Plain-text document sources:
········
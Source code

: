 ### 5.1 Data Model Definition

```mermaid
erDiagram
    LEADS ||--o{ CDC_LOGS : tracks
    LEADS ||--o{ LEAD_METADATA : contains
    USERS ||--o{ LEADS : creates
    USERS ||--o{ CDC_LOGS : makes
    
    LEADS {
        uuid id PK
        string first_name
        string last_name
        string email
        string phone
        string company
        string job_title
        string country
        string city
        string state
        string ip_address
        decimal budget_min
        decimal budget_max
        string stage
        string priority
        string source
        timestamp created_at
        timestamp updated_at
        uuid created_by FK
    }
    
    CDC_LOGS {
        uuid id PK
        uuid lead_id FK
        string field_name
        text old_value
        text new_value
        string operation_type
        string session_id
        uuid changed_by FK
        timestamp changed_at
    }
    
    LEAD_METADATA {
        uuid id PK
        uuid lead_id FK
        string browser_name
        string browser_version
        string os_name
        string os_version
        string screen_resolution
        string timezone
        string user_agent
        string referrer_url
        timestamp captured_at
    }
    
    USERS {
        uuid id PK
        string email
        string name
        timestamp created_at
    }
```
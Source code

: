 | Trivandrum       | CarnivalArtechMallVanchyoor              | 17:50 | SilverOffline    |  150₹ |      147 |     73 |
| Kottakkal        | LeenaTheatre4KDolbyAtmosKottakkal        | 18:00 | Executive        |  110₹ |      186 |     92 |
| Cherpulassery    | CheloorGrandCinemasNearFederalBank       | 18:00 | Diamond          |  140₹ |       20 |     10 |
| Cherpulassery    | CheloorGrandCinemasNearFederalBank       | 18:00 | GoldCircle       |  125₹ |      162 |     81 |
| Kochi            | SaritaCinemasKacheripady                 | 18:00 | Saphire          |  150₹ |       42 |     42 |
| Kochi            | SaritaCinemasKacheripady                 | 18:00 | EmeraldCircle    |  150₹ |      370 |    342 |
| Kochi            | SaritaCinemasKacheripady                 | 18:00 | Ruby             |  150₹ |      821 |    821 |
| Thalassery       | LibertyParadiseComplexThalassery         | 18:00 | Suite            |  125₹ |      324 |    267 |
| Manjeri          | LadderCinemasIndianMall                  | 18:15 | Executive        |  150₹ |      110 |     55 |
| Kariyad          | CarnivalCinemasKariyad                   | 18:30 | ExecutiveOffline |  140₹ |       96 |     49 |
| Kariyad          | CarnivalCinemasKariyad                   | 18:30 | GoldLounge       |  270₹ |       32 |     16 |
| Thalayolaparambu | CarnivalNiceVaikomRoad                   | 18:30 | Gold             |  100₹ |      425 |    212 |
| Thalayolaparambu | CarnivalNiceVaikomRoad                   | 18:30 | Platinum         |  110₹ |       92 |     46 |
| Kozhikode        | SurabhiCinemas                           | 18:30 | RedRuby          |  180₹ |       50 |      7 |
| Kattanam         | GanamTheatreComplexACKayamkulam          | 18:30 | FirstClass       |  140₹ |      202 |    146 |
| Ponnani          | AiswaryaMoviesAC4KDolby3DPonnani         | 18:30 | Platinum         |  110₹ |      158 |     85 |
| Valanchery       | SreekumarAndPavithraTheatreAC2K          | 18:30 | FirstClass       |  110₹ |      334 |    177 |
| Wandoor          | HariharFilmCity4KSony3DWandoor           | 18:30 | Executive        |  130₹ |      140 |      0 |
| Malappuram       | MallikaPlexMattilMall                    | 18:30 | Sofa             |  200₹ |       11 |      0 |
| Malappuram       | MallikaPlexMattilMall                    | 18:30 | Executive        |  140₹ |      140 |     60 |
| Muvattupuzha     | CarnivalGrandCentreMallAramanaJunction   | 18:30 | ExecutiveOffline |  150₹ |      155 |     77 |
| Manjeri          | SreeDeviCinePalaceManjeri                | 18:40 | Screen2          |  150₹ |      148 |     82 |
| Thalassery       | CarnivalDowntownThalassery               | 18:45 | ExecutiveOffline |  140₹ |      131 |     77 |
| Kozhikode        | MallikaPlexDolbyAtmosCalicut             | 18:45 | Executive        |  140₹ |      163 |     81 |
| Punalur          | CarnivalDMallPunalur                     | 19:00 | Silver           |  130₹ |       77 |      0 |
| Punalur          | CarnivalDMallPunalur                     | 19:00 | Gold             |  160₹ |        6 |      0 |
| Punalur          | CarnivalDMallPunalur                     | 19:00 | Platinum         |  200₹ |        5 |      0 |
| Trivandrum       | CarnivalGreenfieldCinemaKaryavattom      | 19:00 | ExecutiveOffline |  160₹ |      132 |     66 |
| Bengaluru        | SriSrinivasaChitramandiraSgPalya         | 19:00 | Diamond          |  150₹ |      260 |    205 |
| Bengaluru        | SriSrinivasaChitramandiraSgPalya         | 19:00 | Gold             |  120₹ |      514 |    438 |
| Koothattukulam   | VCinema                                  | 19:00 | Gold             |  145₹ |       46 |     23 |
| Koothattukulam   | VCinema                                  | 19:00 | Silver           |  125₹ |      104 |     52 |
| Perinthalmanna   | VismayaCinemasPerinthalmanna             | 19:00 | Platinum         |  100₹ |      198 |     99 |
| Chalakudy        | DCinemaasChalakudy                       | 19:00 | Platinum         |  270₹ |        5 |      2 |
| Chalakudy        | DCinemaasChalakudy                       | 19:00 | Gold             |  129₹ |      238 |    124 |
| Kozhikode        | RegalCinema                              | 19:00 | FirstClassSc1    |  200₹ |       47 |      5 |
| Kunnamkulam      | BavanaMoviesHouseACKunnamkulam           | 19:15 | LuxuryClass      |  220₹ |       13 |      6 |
········
What the task asks: Please transcribe the data above without changes, from its first line to its "18:00 | Executive" line, and leave out anything past that.

Solution to the exercise:
Source code

: ### 5.1 Data Model Definition

```mermaid
erDiagram
    LEADS ||--o{ CDC_LOGS : tracks
    LEADS ||--o{ LEAD_METADATA : contains
    USERS ||--o{ LEADS : creates
    USERS ||--o{ CDC_LOGS : makes
    
    LEADS {
        uuid id PK
        string first_name
        string last_name
        string email
        string phone
        string company
        string job_title
        string country
        string city
        string state
        string ip_address
        decimal budget_min
        decimal budget_max
        string stage
        string priority
        string source
        timestamp created_at
        timestamp updated_at
        uuid created_by FK
    }
    
    CDC_LOGS {
        uuid id PK
        uuid lead_id FK
        string field_name
        text old_value
        text new_value
        string operation_type
        string session_id
        uuid changed_by FK
        timestamp changed_at
    }
    
    LEAD_METADATA {
        uuid id PK
        uuid lead_id FK
        string browser_name
        string browser_version
        string os_name
        string os_version
        string screen_resolution
        string timezone
        string user_agent
        string referrer_url
        timestamp captured_at
    }
    
    USERS {
        uuid id PK
        string email
        string name
        timestamp created_at
    }
```
Source code

: | Trivandrum       | CarnivalArtechMallVanchyoor              | 17:50 | SilverOffline    |  150₹ |      147 |     73 |
| Kottakkal        | LeenaTheatre4KDolbyAtmosKottakkal        | 18:00 | Executive        |  110₹ |      186 |     92 |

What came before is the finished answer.